Does that make the work little more than a cleverly irreverent parody? It might, were it not for its ramified place within Sachs’s own aesthetic and symbolic preoccupations one being the central place that hand-held power tools occupy in both his life and imag-ination, these extensions of the body that confer greater reach and strength on the unaided human anatomy. This allusion would be at the scale of Sachs the driven builder, the artist who has fashioned his entire working environment with his own hands and craft acumen. On a pedestal. however. the implement leaves literal size and function behind for the space of fiction, wherein it can assume any implied scale or magnitude of referent. In the company of multiple overt references to space exploration, this complicated vertical tube engineered to expel gases from its tail conjures both Brancusi and a rocket poised to lift a payload beyond the grip of Earth’s gravity.

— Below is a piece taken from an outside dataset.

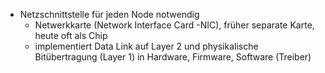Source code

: - Netzschnittstelle für jeden Node notwendig
	- Netwerkkarte (Network Interface Card -NIC), früher separate Karte, heute oft als Chip
	- implementiert Data Link auf Layer 2 und physikalische Bitübertragung (Layer 1) in Hardware, Firmware, Software (Treiber)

Beyond the homology of shape, then, Brancusi’s condensation of flight into a surrogate solid volume bears an even closer correspondence to Sachs pressing a mock leaf blower into service for the same purpose. In perhaps its best-known version, the top piece finished in gleaming bronze, Bird in Space found itself in the middle of a landmark American legal case as to whether abstract sculpture merited the honorific designation of art at all. Dispatched by Marcel Duchamp from Paris in 1926 to be received by Edward Steichen which is to say, transmitted through the upper echelon of the international avant-garde the work was classified by customs officials in New York as a “manufacture of metal,” under “Kitchen Utensils and Hospital Supplies” and thus subject to a tariff, when importers of fine art paid none.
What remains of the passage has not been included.